By Joan Nezi | Abuja
Abuja — The Federal Government has sounded the alarm over Nigeria’s porous frontiers after lawmakers and security chiefs revealed that 1,894 of the country’s 1,978 official entry points are currently unmanned, leaving huge swathes of land and coastal frontiers vulnerable to arms trafficking, illegal mining, human smuggling and transnational crime.
The disclosure has prompted fresh calls for urgent action and multi-agency reforms to secure the country’s borders. Including calls to implement the Nigeria Forest Security Service legislation recently passed by the National Assembly to improve Nigeria’s security architecture.
Lawmakers and security chiefs raise the alarm
At the inauguration of a House of Representatives ad-hoc committee on border security, the committee chair warned that the scale of unmanned crossings amounts to a national security crisis, exposing Nigeria to arms proliferation, drug smuggling, human trafficking, and the illicit export of minerals. Lawmakers said only a tiny fraction of official crossings are actively manned and monitored — a gap they say is being exploited by criminal networks.
How criminals exploit the gaps
Security analysts say the unmanned routes are used for a range of illegal activities: small arms and ammunition move across porous stretches in northwestern and northeastern corridors; human traffickers and smuggling rings use unmonitored roads and bush paths to move migrants and victims; and criminal syndicates coordinate the illegal extraction and export of minerals from remote mining sites. Recent reporting has linked illicit mining — particularly of lithium and gold — to criminal financing that can in some instances sustain violent non-state actors.
What the government has done — and why it’s not enough
The Nigeria Immigration Service (NIS) and the Ministry of Interior have rolled out an e-border surveillance system and said it has been deployed to many strategic crossing points. Officials argue the digital upgrade — which includes automated tracking and surveillance tools — has delivered benefits in some corridors, but lawmakers insist the system does not yet cover the vast majority of unmanned routes and that human capacity is still severely lacking.

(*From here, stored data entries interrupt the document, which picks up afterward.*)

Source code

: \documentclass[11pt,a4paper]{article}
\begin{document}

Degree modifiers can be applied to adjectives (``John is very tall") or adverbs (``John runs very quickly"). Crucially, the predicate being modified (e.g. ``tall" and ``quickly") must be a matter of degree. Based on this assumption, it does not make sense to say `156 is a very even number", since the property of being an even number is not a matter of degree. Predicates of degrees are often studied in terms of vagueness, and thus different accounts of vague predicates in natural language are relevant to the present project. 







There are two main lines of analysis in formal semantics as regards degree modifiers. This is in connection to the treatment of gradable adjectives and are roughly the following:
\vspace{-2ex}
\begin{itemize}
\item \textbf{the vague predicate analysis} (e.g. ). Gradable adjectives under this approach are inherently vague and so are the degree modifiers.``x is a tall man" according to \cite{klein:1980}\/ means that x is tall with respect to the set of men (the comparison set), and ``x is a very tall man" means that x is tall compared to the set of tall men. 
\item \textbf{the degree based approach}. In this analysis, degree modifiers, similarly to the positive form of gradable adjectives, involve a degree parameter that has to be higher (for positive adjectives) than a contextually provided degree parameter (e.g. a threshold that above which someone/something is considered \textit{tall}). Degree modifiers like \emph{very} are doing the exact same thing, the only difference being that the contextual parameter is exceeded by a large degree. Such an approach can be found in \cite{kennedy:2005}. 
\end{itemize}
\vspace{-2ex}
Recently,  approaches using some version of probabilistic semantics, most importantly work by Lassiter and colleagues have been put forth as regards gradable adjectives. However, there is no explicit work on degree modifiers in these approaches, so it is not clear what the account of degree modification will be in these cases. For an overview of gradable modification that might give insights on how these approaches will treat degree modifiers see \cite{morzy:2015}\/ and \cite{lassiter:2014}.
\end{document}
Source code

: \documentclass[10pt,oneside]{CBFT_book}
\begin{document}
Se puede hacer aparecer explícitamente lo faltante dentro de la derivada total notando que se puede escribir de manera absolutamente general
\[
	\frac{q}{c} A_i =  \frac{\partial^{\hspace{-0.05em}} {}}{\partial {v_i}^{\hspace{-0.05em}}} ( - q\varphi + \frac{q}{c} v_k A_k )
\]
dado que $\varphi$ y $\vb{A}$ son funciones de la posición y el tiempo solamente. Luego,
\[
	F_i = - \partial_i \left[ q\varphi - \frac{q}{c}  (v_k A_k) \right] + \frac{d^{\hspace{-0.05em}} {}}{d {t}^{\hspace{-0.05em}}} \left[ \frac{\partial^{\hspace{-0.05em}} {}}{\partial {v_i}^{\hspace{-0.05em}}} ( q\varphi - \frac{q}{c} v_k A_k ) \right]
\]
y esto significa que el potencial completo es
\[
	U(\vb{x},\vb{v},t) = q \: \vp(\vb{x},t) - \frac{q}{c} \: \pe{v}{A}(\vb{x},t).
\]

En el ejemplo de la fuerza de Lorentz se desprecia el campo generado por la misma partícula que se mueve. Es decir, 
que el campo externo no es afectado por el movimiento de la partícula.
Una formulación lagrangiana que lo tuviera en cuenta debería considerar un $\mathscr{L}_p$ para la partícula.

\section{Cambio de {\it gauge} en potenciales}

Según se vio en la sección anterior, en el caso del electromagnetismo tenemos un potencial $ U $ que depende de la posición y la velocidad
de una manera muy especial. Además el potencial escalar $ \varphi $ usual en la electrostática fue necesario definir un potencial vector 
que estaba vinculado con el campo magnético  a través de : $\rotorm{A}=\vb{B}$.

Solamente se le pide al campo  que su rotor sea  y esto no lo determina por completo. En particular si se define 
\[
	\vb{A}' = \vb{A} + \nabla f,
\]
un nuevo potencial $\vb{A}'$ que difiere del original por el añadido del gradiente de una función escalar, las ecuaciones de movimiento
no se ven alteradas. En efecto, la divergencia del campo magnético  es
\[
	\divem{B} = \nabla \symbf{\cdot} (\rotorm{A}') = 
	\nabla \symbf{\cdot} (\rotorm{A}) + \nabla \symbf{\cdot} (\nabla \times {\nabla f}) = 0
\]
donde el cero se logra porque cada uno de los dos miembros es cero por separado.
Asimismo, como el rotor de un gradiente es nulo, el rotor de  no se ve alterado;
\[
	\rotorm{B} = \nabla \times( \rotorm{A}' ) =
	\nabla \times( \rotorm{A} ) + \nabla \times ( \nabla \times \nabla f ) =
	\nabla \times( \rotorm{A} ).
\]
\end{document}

The Nigeria Customs Service and military units have also recorded seizures and arrests tied to cross-border criminality, but officials acknowledge that enforcement is patchy and hampered by logistics, manpower shortages and the sheer length of Nigeria’s land and maritime frontiers.
Economic and security fallout
Experts warn the consequences are wide: lost revenue from smuggled goods and illegally exported minerals; higher costs for security and insurance in border states; weakened investor confidence; and, crucially, the potential for illicit funds to fuel banditry, insurgency and kidnapping networks. The UN and other international agencies have repeatedly flagged how criminal exploitation of natural resources can entrench violent groups and undermine governance.
What lawmakers want — and what may come next
The House committee has called for:
- Immediate deployment of personnel to priority crossings;
- An accelerated rollout of the e-border system to cover all high-risk land and marine routes;
- Inter-agency data-sharing platforms linking Immigration, Customs, the military and police; and
- Community-level engagement and local reporting networks to detect and deter clandestine crossings.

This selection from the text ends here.